Inammissibilità Ricorso in Cassazione: Analisi di un’Ordinanza
Quando si presenta un ricorso alla Corte di Cassazione, l’esito non è scontato. Una delle possibilità è che venga dichiarata l’inammissibilità del ricorso, un esito che preclude l’analisi del merito della questione e comporta conseguenze economiche per chi ha proposto l’impugnazione. Analizziamo un’ordinanza recente per comprendere meglio questo meccanismo procedurale e le sue implicazioni.
I Fatti del Caso
Il caso in esame ha origine dal ricorso presentato da un soggetto avverso una sentenza emessa dalla Corte d’Appello di Venezia in data 16 settembre 2024. Il ricorrente ha cercato di ottenere una revisione della decisione di secondo grado rivolgendosi alla Suprema Corte di Cassazione, l’ultimo grado di giudizio nel nostro ordinamento.
La Decisione della Corte di Cassazione
La Settima Sezione Penale della Corte di Cassazione, con ordinanza del 25 giugno 2025, ha posto fine al percorso giudiziario del ricorrente. La Corte ha dichiarato il ricorso inammissibile, condannando la parte proponente al pagamento delle spese processuali e di una somma pari a tremila euro in favore della Cassa delle ammende. La particolarità di questa decisione risiede nella procedura adottata, che non ha richiesto le formalità di un’udienza pubblica.
Le Motivazioni dell’Inammissibilità del Ricorso
Il fondamento giuridico della decisione si trova nell’articolo 610, comma 5-bis, del codice di procedura penale. Questa norma conferisce alla Corte di Cassazione il potere di dichiarare l’inammissibilità di un ricorso attraverso una procedura semplificata e senza le formalità di rito quando la causa di inammissibilità è palese e non richiede approfondimenti complessi.
Sebbene l’ordinanza non entri nel dettaglio dei motivi specifici che hanno reso il ricorso inammissibile, è proprio questa la natura della procedura ‘de plano’: la Corte rileva un vizio talmente evidente (ad esempio, la manifesta infondatezza dei motivi, la presentazione fuori termine, o la carenza di uno dei requisiti di legge) da non rendere necessaria un’ulteriore discussione. L’applicazione di questa norma garantisce l’efficienza e la rapidità del giudizio di legittimità, evitando di sovraccaricare il sistema con impugnazioni palesemente destinate al fallimento.

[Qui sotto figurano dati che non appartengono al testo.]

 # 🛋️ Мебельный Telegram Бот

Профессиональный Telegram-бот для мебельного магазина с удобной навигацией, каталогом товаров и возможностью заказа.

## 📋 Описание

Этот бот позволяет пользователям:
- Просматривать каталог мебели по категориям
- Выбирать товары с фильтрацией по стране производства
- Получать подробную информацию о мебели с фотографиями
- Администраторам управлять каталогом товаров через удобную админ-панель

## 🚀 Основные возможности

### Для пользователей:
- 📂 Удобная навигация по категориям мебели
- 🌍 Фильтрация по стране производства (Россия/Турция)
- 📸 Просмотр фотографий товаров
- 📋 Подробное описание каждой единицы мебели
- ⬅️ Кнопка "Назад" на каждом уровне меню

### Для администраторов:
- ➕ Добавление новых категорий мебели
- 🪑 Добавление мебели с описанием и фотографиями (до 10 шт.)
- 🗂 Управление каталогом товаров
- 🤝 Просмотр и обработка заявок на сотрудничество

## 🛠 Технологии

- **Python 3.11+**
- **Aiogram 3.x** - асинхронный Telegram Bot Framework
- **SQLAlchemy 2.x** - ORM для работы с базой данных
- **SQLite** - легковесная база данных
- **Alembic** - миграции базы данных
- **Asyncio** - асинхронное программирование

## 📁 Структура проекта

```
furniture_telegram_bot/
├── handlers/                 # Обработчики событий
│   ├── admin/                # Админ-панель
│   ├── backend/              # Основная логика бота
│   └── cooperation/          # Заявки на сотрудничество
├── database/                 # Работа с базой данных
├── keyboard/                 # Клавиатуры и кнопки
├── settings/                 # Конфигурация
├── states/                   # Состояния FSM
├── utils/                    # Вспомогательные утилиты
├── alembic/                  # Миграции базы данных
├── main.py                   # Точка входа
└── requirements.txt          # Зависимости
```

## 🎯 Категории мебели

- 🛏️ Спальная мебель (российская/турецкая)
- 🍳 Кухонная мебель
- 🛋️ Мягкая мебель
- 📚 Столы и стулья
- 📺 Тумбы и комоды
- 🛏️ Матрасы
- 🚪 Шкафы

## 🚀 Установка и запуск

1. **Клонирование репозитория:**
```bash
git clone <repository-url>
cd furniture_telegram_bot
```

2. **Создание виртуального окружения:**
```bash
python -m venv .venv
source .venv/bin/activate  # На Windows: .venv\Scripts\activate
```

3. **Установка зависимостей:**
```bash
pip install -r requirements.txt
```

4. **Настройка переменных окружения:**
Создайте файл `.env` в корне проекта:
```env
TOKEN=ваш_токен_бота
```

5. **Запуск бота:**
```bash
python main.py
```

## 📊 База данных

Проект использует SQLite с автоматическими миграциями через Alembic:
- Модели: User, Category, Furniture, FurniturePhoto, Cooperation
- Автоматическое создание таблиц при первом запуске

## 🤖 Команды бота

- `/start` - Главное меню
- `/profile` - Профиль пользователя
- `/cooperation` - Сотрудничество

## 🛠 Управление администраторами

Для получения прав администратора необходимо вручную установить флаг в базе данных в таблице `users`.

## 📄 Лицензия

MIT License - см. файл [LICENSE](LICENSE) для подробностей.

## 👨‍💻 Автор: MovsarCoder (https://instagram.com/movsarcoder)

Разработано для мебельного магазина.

Le Conclusioni: Conseguenze Pratiche della Dichiarazione di Inammissibilità
Le implicazioni di una declaratoria di inammissibilità del ricorso sono significative. In primo luogo, la sentenza impugnata diventa definitiva, consolidando i suoi effetti. In secondo luogo, scattano conseguenze economiche a carico del ricorrente. Oltre al pagamento delle spese del procedimento, viene inflitta una sanzione pecuniaria, come i tremila euro disposti in questo caso, da versare alla Cassa delle ammende. Questa sanzione ha una duplice funzione: da un lato, scoraggiare la presentazione di ricorsi temerari o palesemente infondati; dall’altro, finanziare progetti volti al miglioramento del sistema penitenziario. Questa ordinanza ribadisce quindi un principio fondamentale: l’accesso alla giustizia di legittimità è un diritto, ma deve essere esercitato con la dovuta diligenza e sulla base di motivi solidi, pena l’applicazione di sanzioni procedurali ed economiche.
Cosa significa quando un ricorso viene dichiarato inammissibile dalla Cassazione?
Significa che la Corte non esamina il caso nel merito perché il ricorso presenta vizi formali o sostanziali che ne impediscono la trattazione. La sentenza impugnata diventa così definitiva.
Quali sono le conseguenze economiche dell’inammissibilità del ricorso?
La parte che ha presentato il ricorso inammissibile viene condannata al pagamento delle spese processuali e di una sanzione pecuniaria, il cui importo è stabilito dal giudice, da versare a favore della Cassa delle ammende.
Perché la decisione è stata presa senza formalità di procedura?
La decisione è stata presa in base all’art. 610, comma 5-bis, del codice di procedura penale, che consente alla Cassazione di utilizzare una procedura semplificata quando la causa di inammissibilità è così evidente da non richiedere un’udienza o una discussione formale.